Exercise: Everything from the first line of the material to the line containing "## Note on organization", inclusive, must be given again exactly; no pictures, and nothing past that line.

Records to process:
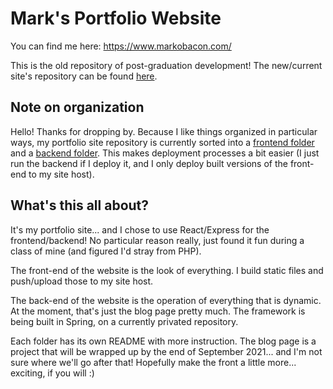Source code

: # Mark's Portfolio Website

You can find me here: https://www.markobacon.com/

This is the old repository of post-graduation development! The new/current site's repository can be found [here](http://www.githube.com/Dendrobyte/markside).

## Note on organization

Hello! Thanks for dropping by. Because I like things organized in particular ways, my portfolio site repository is currently sorted into a [frontend folder](/Markobacon_Frontend) and a [backend folder](/Markobacon_Backend). This makes deployment processes a bit easier (I just run the backend if I deploy it, and I only deploy built versions of the front-end to my site host). 

## What's this all about?

It's my portfolio site... and I chose to use React/Express for the frontend/backend! No particular reason really, just found it fun during a class of mine (and figured I'd stray from PHP). 

The front-end of the website is the look of everything. I build static files and push/upload those to my site host.

The back-end of the website is the operation of everything that is dynamic. At the moment, that's just the blog page pretty much. The framework is being built in Spring, on a currently privated repository.

Each folder has its own README with more instruction. The blog page is a project that will be wrapped up by the end of September 2021... and I'm not sure where we'll go after that! Hopefully make the front a little more... exciting, if you will :)

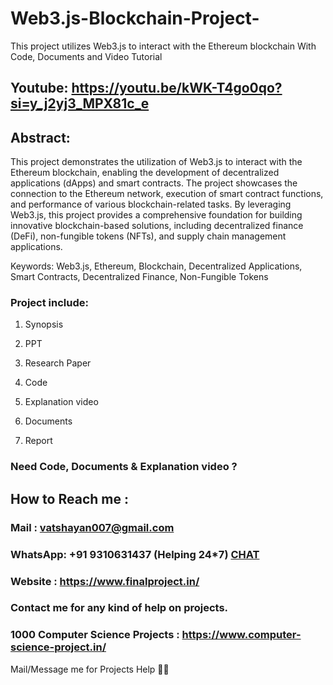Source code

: # Web3.js-Blockchain-Project-
This project utilizes Web3.js to interact with the Ethereum blockchain With Code, Documents and Video Tutorial

## Youtube: https://youtu.be/kWK-T4go0qo?si=y_j2yj3_MPX81c_e

## Abstract: 
This project demonstrates the utilization of Web3.js to interact with the Ethereum blockchain, enabling the development of decentralized applications (dApps) and smart contracts. The project showcases the connection to the Ethereum network, execution of smart contract functions, and performance of various blockchain-related tasks. By leveraging Web3.js, this project provides a comprehensive foundation for building innovative blockchain-based solutions, including decentralized finance (DeFi), non-fungible tokens (NFTs), and supply chain management applications.

Keywords: Web3.js, Ethereum, Blockchain, Decentralized Applications, Smart Contracts, Decentralized Finance, Non-Fungible Tokens

### Project include: 

1. Synopsis

2. PPT

3. Research Paper


4. Code

5. Explanation video

6. Documents

7. Report


### Need Code, Documents & Explanation video ? 

## How to Reach me :

### Mail : vatshayan007@gmail.com 

### WhatsApp: +91 9310631437 (Helping 24*7) **[CHAT](https://wa.me/message/CHWN2AHCPMAZK1)** 

### Website : https://www.finalproject.in/

### Contact me for any kind of help on projects.
### 1000 Computer Science Projects : https://www.computer-science-project.in/


Mail/Message me for Projects Help 🙏🏻


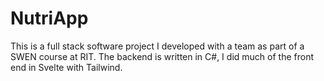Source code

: # NutriApp

This is a full stack software project I developed with a team as part of a SWEN course at RIT. The backend is written in C#, I did much of the front end in Svelte with Tailwind.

Answer for the task:
Source code

: # Mark's Portfolio Website

You can find me here: https://www.markobacon.com/

This is the old repository of post-graduation development! The new/current site's repository can be found [here](http://www.githube.com/Dendrobyte/markside).

## Note on organization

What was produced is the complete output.